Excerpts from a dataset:

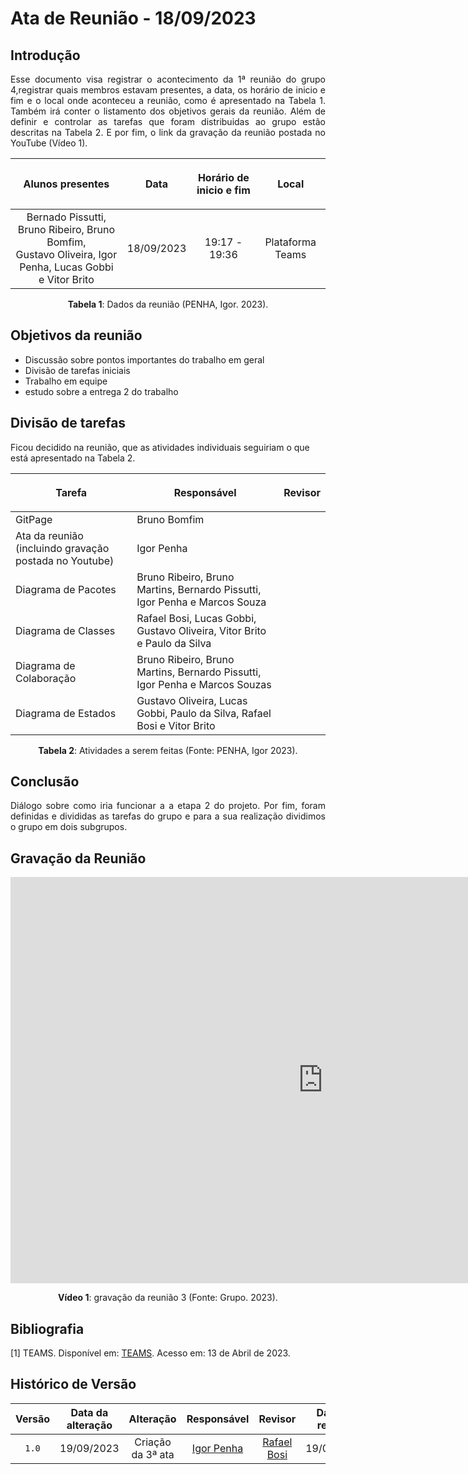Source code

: <div class="body">

# Ata de Reunião - 18/09/2023

## Introdução

<p align="justify">
Esse documento visa registrar o acontecimento da 1ª reunião do grupo 4,registrar quais membros estavam presentes, a data, os horário de inicio e fim e o local onde aconteceu a reunião, como é apresentado na Tabela 1. Também irá conter o listamento dos objetivos gerais da reunião. Além de definir e controlar as tarefas que foram distribuidas ao grupo estão descritas na Tabela 2. E por fim, o link da gravação da reunião postada no YouTube (Vídeo 1).
</p>

| <p align="center">Alunos presentes</p> | <p align="center">Data</p> | <p align="center">Horário de inicio e fim</p> | <p align="center">Local</p> |
| :--------: | :--------: | :--------: | :--------: |
| Bernado Pissutti, Bruno Ribeiro, Bruno Bomfim,</br> Gustavo Oliveira, Igor Penha, Lucas Gobbi e Vitor Brito| 18/09/2023 | 19:17 - 19:36 | Plataforma Teams |

<div style="text-align: center">
<p> <b>Tabela 1</b>: Dados da reunião (PENHA, Igor. 2023). </p>
</div>


## Objetivos da reunião

- Discussão sobre pontos importantes do trabalho em geral
- Divisão de tarefas iniciais
- Trabalho em equipe
- estudo sobre a entrega 2 do trabalho


## Divisão de tarefas

Ficou decidido na reunião, que as atividades individuais seguiriam o que está apresentado na Tabela 2.

| <p align="center">Tarefa</p> | <p align="center">Responsável</p> | <p align="center">Revisor</p> |
| ------ | ----------- | ------- |
| GitPage | Bruno Bomfim |  |
| Ata da reunião (incluindo gravação postada no Youtube) | Igor Penha |  |
| Diagrama de Pacotes | Bruno Ribeiro, Bruno Martins, Bernardo Pissutti, Igor Penha e Marcos Souza |  |
| Diagrama de Classes | Rafael Bosi, Lucas Gobbi, Gustavo Oliveira, Vitor Brito e Paulo da Silva |  |
| Diagrama de Colaboração | Bruno Ribeiro, Bruno Martins, Bernardo Pissutti, Igor Penha e Marcos Souzas  |  |
| Diagrama de Estados | Gustavo Oliveira, Lucas Gobbi, Paulo da Silva, Rafael Bosi e Vitor Brito |  |

<div style="text-align: center">
<p> <b>Tabela 2</b>: Atividades a serem feitas (Fonte: PENHA, Igor 2023). </p>
</div>

## Conclusão

<p align="justify"> Diálogo sobre como iria funcionar a a etapa 2 do projeto. Por fim, foram definidas e divididas as tarefas do grupo e para a sua realização dividimos o grupo em dois subgrupos.</p>

## Gravação da Reunião

<iframe width="1000vw" height="650vh" src="https://www.youtube.com/embed/qV0bU0zul0k" title="Reunião 3" frameborder="0" allow="accelerometer; autoplay; clipboard-write; encrypted-media; gyroscope; picture-in-picture" allowfullscreen=""></iframe>
<div align="center">
<p> <b>Vídeo 1</b>: gravação da reunião 3 (Fonte: Grupo. 2023).</p>
</div>


## Bibliografia
[1] TEAMS. Disponível em: [TEAMS](https://teams.microsoft.com/). Acesso em: 13 de Abril de 2023.

##  Histórico de Versão

|  Versão  |   Data da alteração  |   Alteração  |  Responsável  |  Revisor  | Data de revisão |
| :------: | :------------------: | :-----------: | :--------------: | :--------: | :-----------------: |
| `1.0` | 19/09/2023 | Criação da 3ª ata | [Igor Penha](https://github.com/igorpenhaa) | [Rafael Bosi](https://github.com/StrangeUnit28) | 19/09/2023 |

</div>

### WHAT NEEDS TO BE DONE
Carry over each record above character for character, with the pictures left out.

### THE ANSWER
Source code

: <div class="body">

# Ata de Reunião - 18/09/2023

## Introdução

<p align="justify">
Esse documento visa registrar o acontecimento da 1ª reunião do grupo 4,registrar quais membros estavam presentes, a data, os horário de inicio e fim e o local onde aconteceu a reunião, como é apresentado na Tabela 1. Também irá conter o listamento dos objetivos gerais da reunião. Além de definir e controlar as tarefas que foram distribuidas ao grupo estão descritas na Tabela 2. E por fim, o link da gravação da reunião postada no YouTube (Vídeo 1).
</p>

| <p align="center">Alunos presentes</p> | <p align="center">Data</p> | <p align="center">Horário de inicio e fim</p> | <p align="center">Local</p> |
| :--------: | :--------: | :--------: | :--------: |
| Bernado Pissutti, Bruno Ribeiro, Bruno Bomfim,</br> Gustavo Oliveira, Igor Penha, Lucas Gobbi e Vitor Brito| 18/09/2023 | 19:17 - 19:36 | Plataforma Teams |

<div style="text-align: center">
<p> <b>Tabela 1</b>: Dados da reunião (PENHA, Igor. 2023). </p>
</div>


## Objetivos da reunião

- Discussão sobre pontos importantes do trabalho em geral
- Divisão de tarefas iniciais
- Trabalho em equipe
- estudo sobre a entrega 2 do trabalho


## Divisão de tarefas

Ficou decidido na reunião, que as atividades individuais seguiriam o que está apresentado na Tabela 2.

| <p align="center">Tarefa</p> | <p align="center">Responsável</p> | <p align="center">Revisor</p> |
| ------ | ----------- | ------- |
| GitPage | Bruno Bomfim |  |
| Ata da reunião (incluindo gravação postada no Youtube) | Igor Penha |  |
| Diagrama de Pacotes | Bruno Ribeiro, Bruno Martins, Bernardo Pissutti, Igor Penha e Marcos Souza |  |
| Diagrama de Classes | Rafael Bosi, Lucas Gobbi, Gustavo Oliveira, Vitor Brito e Paulo da Silva |  |
| Diagrama de Colaboração | Bruno Ribeiro, Bruno Martins, Bernardo Pissutti, Igor Penha e Marcos Souzas  |  |
| Diagrama de Estados | Gustavo Oliveira, Lucas Gobbi, Paulo da Silva, Rafael Bosi e Vitor Brito |  |

<div style="text-align: center">
<p> <b>Tabela 2</b>: Atividades a serem feitas (Fonte: PENHA, Igor 2023). </p>
</div>

## Conclusão

<p align="justify"> Diálogo sobre como iria funcionar a a etapa 2 do projeto. Por fim, foram definidas e divididas as tarefas do grupo e para a sua realização dividimos o grupo em dois subgrupos.</p>

## Gravação da Reunião

<iframe width="1000vw" height="650vh" src="https://www.youtube.com/embed/qV0bU0zul0k" title="Reunião 3" frameborder="0" allow="accelerometer; autoplay; clipboard-write; encrypted-media; gyroscope; picture-in-picture" allowfullscreen=""></iframe>
<div align="center">
<p> <b>Vídeo 1</b>: gravação da reunião 3 (Fonte: Grupo. 2023).</p>
</div>


## Bibliografia
[1] TEAMS. Disponível em: [TEAMS](https://teams.microsoft.com/). Acesso em: 13 de Abril de 2023.

##  Histórico de Versão

|  Versão  |   Data da alteração  |   Alteração  |  Responsável  |  Revisor  | Data de revisão |
| :------: | :------------------: | :-----------: | :--------------: | :--------: | :-----------------: |
| `1.0` | 19/09/2023 | Criação da 3ª ata | [Igor Penha](https://github.com/igorpenhaa) | [Rafael Bosi](https://github.com/StrangeUnit28) | 19/09/2023 |

</div>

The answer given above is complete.